> **Exercise**
Scan the lines below for the string "number". Reply with how many match, and no other words.

Segment Open

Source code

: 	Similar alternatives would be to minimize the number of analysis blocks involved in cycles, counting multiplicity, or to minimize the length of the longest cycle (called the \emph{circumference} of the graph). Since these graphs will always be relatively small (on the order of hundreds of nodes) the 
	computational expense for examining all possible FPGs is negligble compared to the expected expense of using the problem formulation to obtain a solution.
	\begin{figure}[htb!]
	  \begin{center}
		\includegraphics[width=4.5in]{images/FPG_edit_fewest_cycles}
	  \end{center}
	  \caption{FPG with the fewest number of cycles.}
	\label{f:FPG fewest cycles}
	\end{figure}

Segment Closed

> **Written reply**
2